Der Kläger müsse sich auch keine eigene Tierhaftung des verletzten Weimeraners schadensmindernd anrechnen lassen. Vielmehr trete diese Tiergefahr hinter die des Rottweilers vollständig zurück. Die Tiergefahr des Rottweilers überwiege die des Weimaraners schon deshalb, da dieser den Weimaraner angegriffen habe.

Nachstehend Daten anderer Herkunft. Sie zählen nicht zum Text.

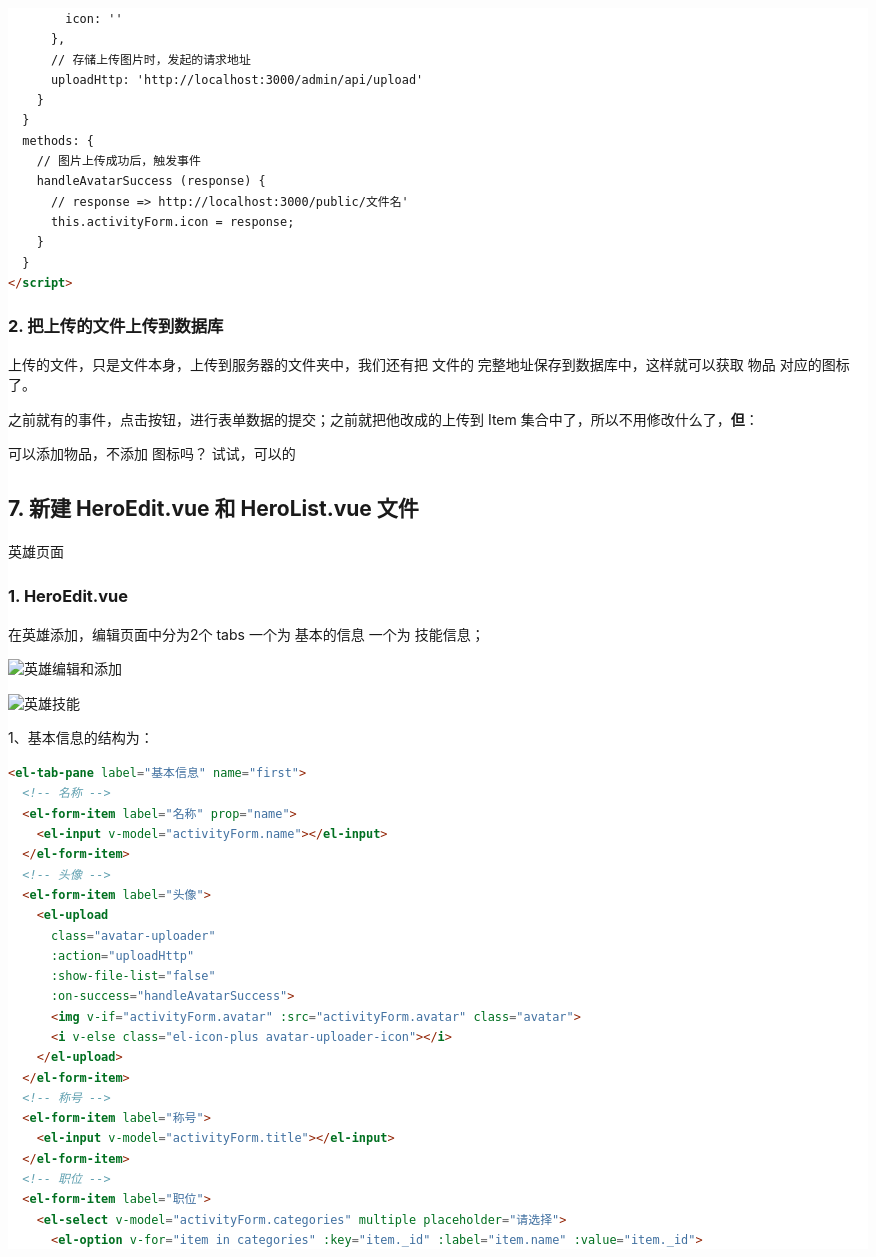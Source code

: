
 ```html
        icon: ''
      },
 	  // 存储上传图片时，发起的请求地址
      uploadHttp: 'http://localhost:3000/admin/api/upload'
	}
  }
  methods: {
    // 图片上传成功后，触发事件
    handleAvatarSuccess (response) {
      // response => http://localhost:3000/public/文件名'
      this.activityForm.icon = response;
    }
  }
</script>
```



### 2. 把上传的文件上传到数据库

上传的文件，只是文件本身，上传到服务器的文件夹中，我们还有把 文件的 完整地址保存到数据库中，这样就可以获取 物品 对应的图标了。

之前就有的事件，点击按钮，进行表单数据的提交；之前就把他改成的上传到 Item 集合中了，所以不用修改什么了，**但**：

可以添加物品，不添加 图标吗？ 试试，可以的



## 7. 新建 HeroEdit.vue  和 HeroList.vue 文件

英雄页面

### 1. HeroEdit.vue

在英雄添加，编辑页面中分为2个 tabs 一个为 基本的信息 一个为 技能信息；

![英雄编辑和添加](H:\javascript\Vue.js\KingGlorys\md\img\英雄编辑和添加.png)

![英雄技能](H:\javascript\Vue.js\KingGlorys\md\img\英雄技能.png)

1、基本信息的结构为：

```html
<el-tab-pane label="基本信息" name="first">
  <!-- 名称 -->
  <el-form-item label="名称" prop="name">
    <el-input v-model="activityForm.name"></el-input>
  </el-form-item>
  <!-- 头像 -->
  <el-form-item label="头像">
    <el-upload
      class="avatar-uploader"
      :action="uploadHttp"
      :show-file-list="false"
      :on-success="handleAvatarSuccess">
      <img v-if="activityForm.avatar" :src="activityForm.avatar" class="avatar">
      <i v-else class="el-icon-plus avatar-uploader-icon"></i>
    </el-upload>
  </el-form-item>
  <!-- 称号 -->
  <el-form-item label="称号">
    <el-input v-model="activityForm.title"></el-input>
  </el-form-item>
  <!-- 职位 -->
  <el-form-item label="职位">
    <el-select v-model="activityForm.categories" multiple placeholder="请选择">
      <el-option v-for="item in categories" :key="item._id" :label="item.name" :value="item._id">
```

Weiter vertieft das OLG: "Hinzu kommt, dass es sich (nur) bei dem Rottweiler um einen gefährlichen Hund im Sinne des § 2 Absatz 1 der hessischen Hundeverordnung handelt, der Hund also schon grundsätzlich als mensch- beziehungsweise tiergefährdend anzusehen ist".

Soweit die Beklagte den Charakter des Hundes als ungefährlich "gutmütig" und "lieb" beschrieben habe, stehe das im Widerspruch zum streitgegenständlichen Vorfall. Schließlich erlange Bedeutung, dass nur die Beklagte und nicht der Kläger die Kontrolle über das jeweils geführte Tier verloren hätten. Die Beklagte sei damit der nach der Verordnung bestehenden Verpflichtung, das Tier so zu führen, dass von ihm keine Gefahr für Leben oder Gesundheit für Menschen oder Tiere ausgehe, nicht gerecht geworden. "Es wäre Sache der Beklagten (...) gewesen, jedes Zulaufen des Rottweilers auf den Kläger und seinen Hund zu verhindern", betont das OLG abschließend.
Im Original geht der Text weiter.